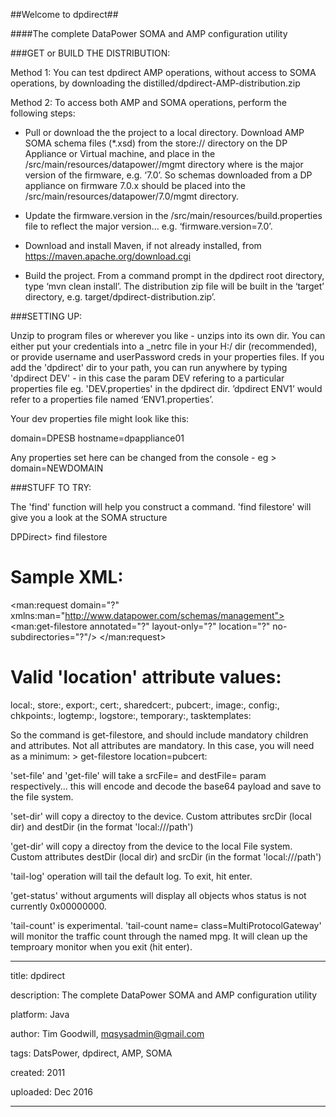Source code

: 
##Welcome to dpdirect##

####The complete DataPower SOMA and AMP configuration utility



###GET or BUILD THE DISTRIBUTION:

Method 1: You can test dpdirect AMP operations, without access to SOMA operations, by downloading the distilled/dpdirect-AMP-distribution.zip

Method 2: To access both AMP and SOMA operations, perform the following steps:

* Pull or download the the project to a local directory.
Download AMP SOMA schema files (*.xsd) from the store:// directory on the DP Appliance or Virtual machine, and place in the /src/main/resources/datapower/<version>/mgmt directory where <version> is the major version of the firmware, e.g. ‘7.0’. So schemas downloaded from a DP appliance on firmware 7.0.x should be placed into the /src/main/resources/datapower/7.0/mgmt directory. 

* Update the firmware.version in the /src/main/resources/build.properties file to reflect the major version… e.g. ‘firmware.version=7.0’. 

* Download and install Maven, if not already installed, from https://maven.apache.org/download.cgi 

* Build the project. From a command prompt in the dpdirect root directory, type ‘mvn clean install’. The distribution zip file will be built in the ‘target’ directory, e.g. target/dpdirect-distribution.zip’.



###SETTING UP:

Unzip to program files or wherever you like - unzips into its own dir.
You can either put your credentials into a _netrc file in your H:/ dir (recommended), or provide username and userPassword creds in your properties files.
If you add the 'dpdirect' dir to your path, you can run anywhere by typing 'dpdirect DEV' - in this case the param DEV refering to a particular properties file eg. 'DEV.properties' in the dpdirect dir. ’dpdirect ENV1’ would refer to a properties file named ‘ENV1.properties’.

Your dev properties file might look like this:

  domain=DPESB
  hostname=dpappliance01

Any properties set here can be changed from the console - eg  > domain=NEWDOMAIN


###STUFF TO TRY:

The 'find' function will help you construct a command.
'find filestore' will give you a look at the SOMA structure

  DPDirect> find filestore
  # Sample XML:
  <man:request domain="?" xmlns:man="http://www.datapower.com/schemas/management">
      <man:get-filestore annotated="?" layout-only="?" location="?" no-subdirectories="?"/>
  </man:request>

  # Valid 'location' attribute values:
  local:, store:, export:, cert:, sharedcert:, pubcert:, image:, config:, chkpoints:, logtemp:,
  logstore:, temporary:, tasktemplates:

So the command is get-filestore, and should include mandatory children and attributes. Not all attributes are mandatory.
In this case, you will need as a minimum: > get-filestore location=pubcert:

'set-file' and 'get-file' will take a srcFile=<path> and destFile=<path> param respectively... this will encode and decode the base64 payload and save to the file system.

'set-dir' will copy a directoy to the device. Custom attributes srcDir (local dir) and destDir (in the format 'local:///path')

'get-dir' will copy a directoy from the device to the local File system. Custom attributes destDir (local dir) and srcDir (in the format 'local:///path')

'tail-log' operation will tail the default log. To exit, hit enter.

'get-status' without arguments will display all objects whos status is not currently 0x00000000.

'tail-count' is experimental. 'tail-count name=<mpgname> class=MultiProtocolGateway' will monitor the traffic count through the named mpg. It will clean up the temproary monitor when you exit (hit enter).



---
title: dpdirect

description: The complete DataPower SOMA and AMP configuration utility

platform: Java

author: Tim Goodwill, mqsysadmin@gmail.com

tags: DatsPower, dpdirect, AMP, SOMA

created:  2011

uploaded: Dec 2016

---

#####

## WHAT YOU WILL DO
Scan the records above for the string "find", then select every line that holds it.

## RESPONSE AREA
The 'find' function will help you construct a command.
'find filestore' will give you a look at the SOMA structure
  DPDirect> find filestore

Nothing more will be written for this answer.